DATA SHOWN

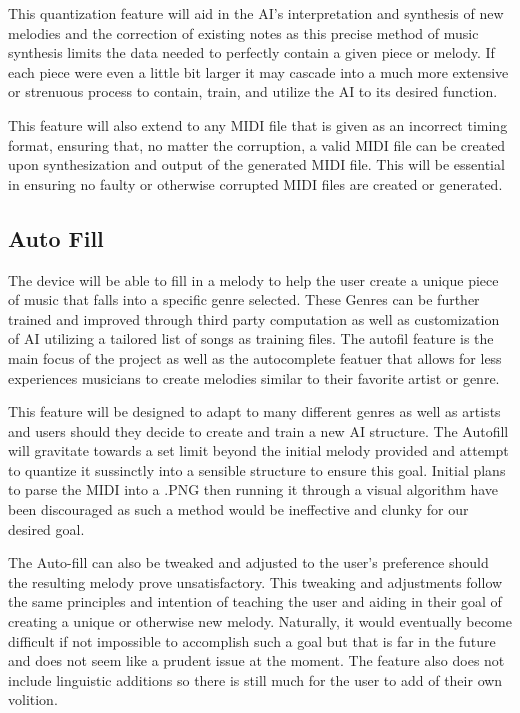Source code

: This quantization feature will aid in the AI's interpretation and synthesis of new
melodies and the correction of existing notes as this precise method of music synthesis
limits the data needed to perfectly contain a given piece or melody. If each piece were
even a little bit larger it may cascade into a much more extensive or strenuous process to
contain, train, and utilize the AI to its desired function. 

This feature will also extend to any MIDI file that is given as an incorrect timing
format, ensuring that, no matter the corruption, a valid MIDI file can be created upon
synthesization and output of the generated MIDI file. This will be essential in ensuring
no faulty or otherwise corrupted MIDI files are created or generated.

\subsection{Auto Fill}

The device will be able to fill in a melody to help the user create a unique piece of
music that falls into a specific genre selected. These Genres can be further trained and
improved through third party computation as well as customization of AI utilizing a
tailored list of songs as training files. The autofil feature is the main focus of the
project as well as the autocomplete featuer that allows for less experiences musicians to
create melodies similar to their favorite artist or genre. 

This feature will be designed to adapt to many different genres as well as artists and
users should they decide to create and train a new AI structure. The Autofill will
gravitate towards a set limit beyond the initial melody provided and attempt to quantize
it sussinctly into a sensible structure to ensure this goal. Initial plans to parse the
MIDI into a .PNG then running it through a visual algorithm have been discouraged as such
a method would be ineffective and clunky for our desired goal.

The Auto-fill can also be tweaked and adjusted to the user's preference should the
resulting melody prove unsatisfactory. This tweaking and adjustments follow the same
principles and intention of teaching the user and aiding in their goal of creating a
unique or otherwise new melody. Naturally, it would eventually become difficult if not
impossible to accomplish such a goal but that is far in the future and does not seem like
a prudent issue at the moment. The feature also does not include linguistic additions so
there is still much for the user to add of their own volition. 

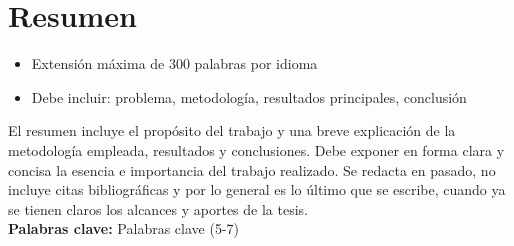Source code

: \chapter{Resumen}
\begin{itemize}
    \item Extensión máxima de 300 palabras por idioma
    \item Debe incluir: problema, metodología, resultados principales, conclusión 
    
\end{itemize}

El resumen incluye el propósito del trabajo y una breve explicación de la metodología empleada, resultados y conclusiones. Debe exponer en forma clara y concisa la esencia e importancia del trabajo realizado. Se redacta en pasado, no incluye citas bibliográficas y por lo general es lo último que se escribe, cuando ya se tienen claros los alcances y aportes de la tesis.\\



\textbf{Palabras clave:} Palabras clave (5-7)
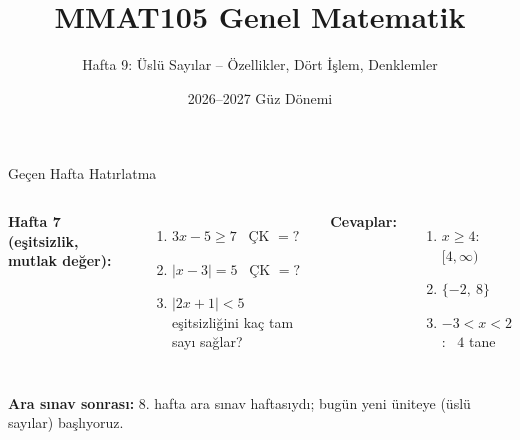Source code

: \documentclass[aspectratio=169,11pt,handout]{beamer}
\title[MMAT105 -- Hafta 9]{MMAT105 Genel Matematik}
\subtitle{Hafta 9: Üslü Sayılar -- Özellikler, Dört İşlem, Denklemler}
\author{}
\date{2026--2027 Güz Dönemi}
\begin{document}
\begin{frame}
\titlepage
\end{frame}


\begin{frame}{Geçen Hafta Hatırlatma}
\begin{columns}[t]
\textbf{Hafta 7 (eşitsizlik, mutlak değer):}
\begin{enumerate}
\item \(3x-5\ge 7\) \ ÇK \(=?\)
\item \(|x-3|=5\) \ ÇK \(=?\)
\item \(|2x+1|<5\) eşitsizliğini kaç tam sayı sağlar?
\end{enumerate}
\pause
\textbf{Cevaplar:}
\begin{enumerate}
\item \(x\ge 4\): \ \([4,\infty)\)
\item \(\{-2,\ 8\}\)
\item \(-3<x<2\): \ \(4\) tane
\end{enumerate}
\end{columns}
\vspace{8pt}
{\footnotesize \textbf{Ara sınav sonrası:} 8. hafta ara sınav haftasıydı; bugün yeni üniteye (üslü sayılar) başlıyoruz.}
\end{frame}
\end{document}
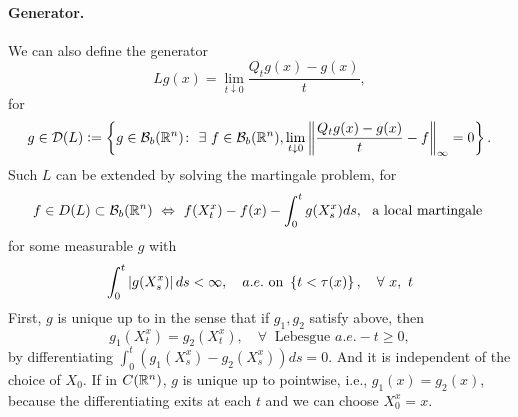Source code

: \paragraph{Generator.} We can also define the generator
\begin{equation*}
    Lg(x) = \lim_{t \downarrow 0} \frac{Q_tg(x) - g(x)}{t},
\end{equation*}
for
\begin{equation*}
    g \in \mathcal{D}(L) \defeq \bb{g\in \mathcal{B}_b(\R^n) \colon~\exists~f \in \mathcal{B}_b(\R^n), \lim_{t \downarrow 0} \norm{\frac{Q_tg(x) - g(x)}{t} - f}_\infty = 0}.
\end{equation*}
Such $L$ can be extended by solving the martingale problem, for
\begin{equation*}
    f \in D(L)\subset \mathcal{B}_b(\R^n)~\Leftrightarrow~ f(X^x_t) - f(x) - \int_0^t g(X^x_s)ds,~\text{ a local martingale }
\end{equation*}
for some measurable $g$ with
\begin{equation*}
    \int_0^t \abs{g(X^x_s)}ds <\infty,\quad a.e. \text{ on }\bb{t < \tau(x)},\quad \forall~x,~t
\end{equation*} 
First, $g$ is unique up to in the sense that if $g_1,g_2$ satisfy above, then
\begin{equation*}
    g_1(X^x_t) = g_2(X^x_t),\quad \forall~ \text{ Lebesgue }a.e. - t \geq 0,
\end{equation*}
by differentiating $\int_0^t(g_1(X^x_s) - g_2(X^x_s))ds = 0$. And it is independent of the choice of $X_0$. If in $C(\R^n)$, $g$ is unique up to pointwise, i.e., $g_1(x) = g_2(x)$, because the differentiating exits at each $t$ and we can choose $X^x_0 = x$.

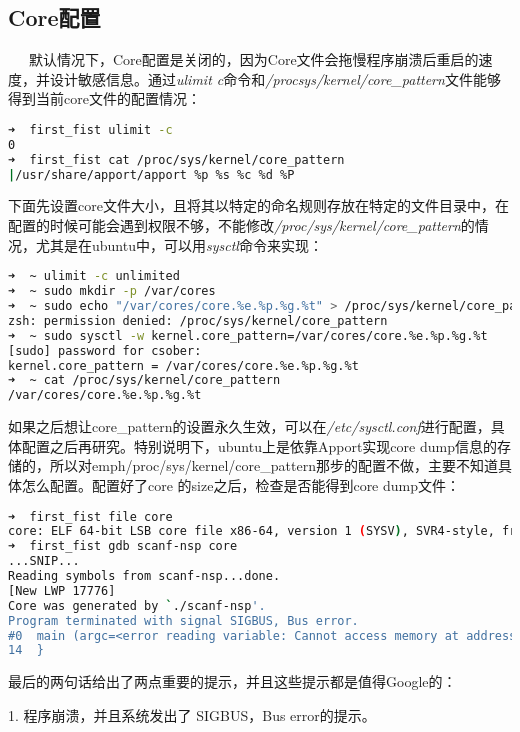 \documentclass[12pt]{article}  %
\begin{document}
\subsection{Core配置}
\ \ \ 默认情况下，Core配置是关闭的，因为Core文件会拖慢程序崩溃后重启的速度，并设计敏感信息。通过\emph{ulimit \-c}命令和\emph{/procsys/kernel/core\_pattern}文件能够得到当前core文件的配置情况：\par
\begin{lstlisting}[language=sh]
➜  first_fist ulimit -c
0
➜  first_fist cat /proc/sys/kernel/core_pattern 
|/usr/share/apport/apport %p %s %c %d %P
\end{lstlisting}\par
下面先设置core文件大小，且将其以特定的命名规则存放在特定的文件目录中，在配置的时候可能会遇到权限不够，不能修改\emph{/proc/sys/kernel/core\_pattern}的情况，尤其是在ubuntu中，可以用\emph{sysctl}命令来实现：
\begin{lstlisting}[language=sh]
➜  ~ ulimit -c unlimited
➜  ~ sudo mkdir -p /var/cores
➜  ~ sudo echo "/var/cores/core.%e.%p.%g.%t" > /proc/sys/kernel/core_pattern
zsh: permission denied: /proc/sys/kernel/core_pattern
➜  ~ sudo sysctl -w kernel.core_pattern=/var/cores/core.%e.%p.%g.%t
[sudo] password for csober: 
kernel.core_pattern = /var/cores/core.%e.%p.%g.%t
➜  ~ cat /proc/sys/kernel/core_pattern 
/var/cores/core.%e.%p.%g.%t

\end{lstlisting}\par
如果之后想让core\_pattern的设置永久生效，可以在\emph{/etc/sysctl.conf}进行配置，具体配置之后再研究。特别说明下，ubuntu上是依靠Apport实现core dump信息的存储的，所以对emph{/proc/sys/kernel/core\_pattern}那步的配置不做，主要不知道具体怎么配置。配置好了core 的size之后，检查是否能得到core dump文件：
\begin{lstlisting}[language=sh]
➜  first_fist file core 
core: ELF 64-bit LSB core file x86-64, version 1 (SYSV), SVR4-style, from './scanf-nsp'
➜  first_fist gdb scanf-nsp core 
...SNIP...
Reading symbols from scanf-nsp...done.
[New LWP 17776]
Core was generated by `./scanf-nsp'.
Program terminated with signal SIGBUS, Bus error.
#0  main (argc=<error reading variable: Cannot access memory at address 0xf7ffffffd99c>, argv=<error reading variable: Cannot access memory at address 0xf7ffffffd990>) at scanf.c:14
14	}
\end{lstlisting}\par
最后的两句话给出了两点重要的提示，并且这些提示都是值得Google的：\par
1. 程序崩溃，并且系统发出了 SIGBUS，Bus error的提示。\par
\end{document}
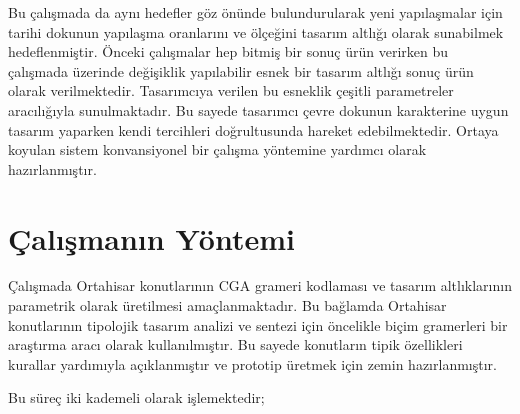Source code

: \documentclass[12pt,turkish,a4paperpaper,]{report}
\begin{document}
Bu çalışmada da aynı hedefler göz önünde bulundurularak yeni
yapılaşmalar için tarihi dokunun yapılaşma oranlarını ve ölçeğini
tasarım altlığı olarak sunabilmek hedeflenmiştir. Önceki çalışmalar hep
bitmiş bir sonuç ürün verirken bu çalışmada üzerinde değişiklik
yapılabilir esnek bir tasarım altlığı sonuç ürün olarak verilmektedir.
Tasarımcıya verilen bu esneklik çeşitli parametreler aracılığıyla
sunulmaktadır. Bu sayede tasarımcı çevre dokunun karakterine uygun
tasarım yaparken kendi tercihleri doğrultusunda hareket edebilmektedir.
Ortaya koyulan sistem konvansiyonel bir çalışma yöntemine yardımcı
olarak hazırlanmıştır.

\hypertarget{uxe7alux131ux15fmanux131n-yuxf6ntemi}{%
\section{Çalışmanın
Yöntemi}\label{uxe7alux131ux15fmanux131n-yuxf6ntemi}}

Çalışmada Ortahisar konutlarının CGA grameri kodlaması ve tasarım
altlıklarının parametrik olarak üretilmesi amaçlanmaktadır. Bu bağlamda
Ortahisar konutlarının tipolojik tasarım analizi ve sentezi için
öncelikle biçim gramerleri bir araştırma aracı olarak kullanılmıştır. Bu
sayede konutların tipik özellikleri kurallar yardımıyla açıklanmıştır ve
prototip üretmek için zemin hazırlanmıştır.

Bu süreç iki kademeli olarak işlemektedir;
\end{document}
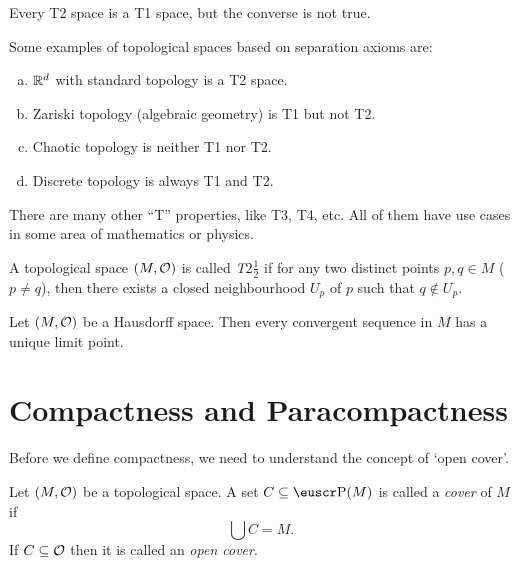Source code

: \begin{remark}[T1 vs T2]
	Every T2 space is a T1 space, but the converse is not true.
\end{remark}

\begin{example}
	Some examples of topological spaces based on separation axioms are:
	\begin{enumerate}[(a)]
		\item \(\mathbb R^d\) with standard topology is a T2 space.
		\item Zariski topology (algebraic geometry) is T1 but not T2.
		\item Chaotic topology is neither T1 nor T2.
		\item Discrete topology is always T1 and T2.
	\end{enumerate}
\end{example}


There are many other ``T'' properties, like T3, T4, etc. All of them have use cases in some area of mathematics or physics.
\begin{remark}
	A topological space \((M, \mathcal{O})\) is called \emph{T$2\frac{1}{2}$} if for any two distinct points \(p, q \in M\) (\ie\ \(p \neq q\)), then there exists a closed neighbourhood \(U_p\) of \(p\) such that \(q \notin U_p\).
\end{remark}

\begin{theorem}\label{thm:uniqueness_limit_point}
	Let \((M, \mathcal{O})\) be a Hausdorff space. Then every convergent sequence in \(M\) has a unique limit point.
\end{theorem}

\section{Compactness and Paracompactness}

Before we define compactness, we need to understand the concept of `open cover'.

\begin{definition}\label{def:cover}
	Let \((M, \mathcal{O})\) be a topological space. A set \(C \subseteq \powerset(M)\) is called a \emph{cover} of \(M\) if
	\begin{equation}
		\bigcup C = M. \label{eq:cover}
	\end{equation}
	If \(C \subseteq \mathcal{O}\) then it is called an \emph{open cover}.
\end{definition}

WORK ITEM
In the listing above, find the line with "8. hafta ara" and the line with "by differentiating $\int_0^t(g_1(X^x_s)". Copy exactly those two and every line between, without the pictures.

ANSWER FOR THE TASK
{\footnotesize \textbf{Ara sınav sonrası:} 8. hafta ara sınav haftasıydı; bugün yeni üniteye (üslü sayılar) başlıyoruz.}
\end{frame}
\end{document}
Source code

: \paragraph{Generator.} We can also define the generator
\begin{equation*}
    Lg(x) = \lim_{t \downarrow 0} \frac{Q_tg(x) - g(x)}{t},
\end{equation*}
for
\begin{equation*}
    g \in \mathcal{D}(L) \defeq \bb{g\in \mathcal{B}_b(\R^n) \colon~\exists~f \in \mathcal{B}_b(\R^n), \lim_{t \downarrow 0} \norm{\frac{Q_tg(x) - g(x)}{t} - f}_\infty = 0}.
\end{equation*}
Such $L$ can be extended by solving the martingale problem, for
\begin{equation*}
    f \in D(L)\subset \mathcal{B}_b(\R^n)~\Leftrightarrow~ f(X^x_t) - f(x) - \int_0^t g(X^x_s)ds,~\text{ a local martingale }
\end{equation*}
for some measurable $g$ with
\begin{equation*}
    \int_0^t \abs{g(X^x_s)}ds <\infty,\quad a.e. \text{ on }\bb{t < \tau(x)},\quad \forall~x,~t
\end{equation*} 
First, $g$ is unique up to in the sense that if $g_1,g_2$ satisfy above, then
\begin{equation*}
    g_1(X^x_t) = g_2(X^x_t),\quad \forall~ \text{ Lebesgue }a.e. - t \geq 0,
\end{equation*}
by differentiating $\int_0^t(g_1(X^x_s) - g_2(X^x_s))ds = 0$. And it is independent of the choice of $X_0$. If in $C(\R^n)$, $g$ is unique up to pointwise, i.e., $g_1(x) = g_2(x)$, because the differentiating exits at each $t$ and we can choose $X^x_0 = x$.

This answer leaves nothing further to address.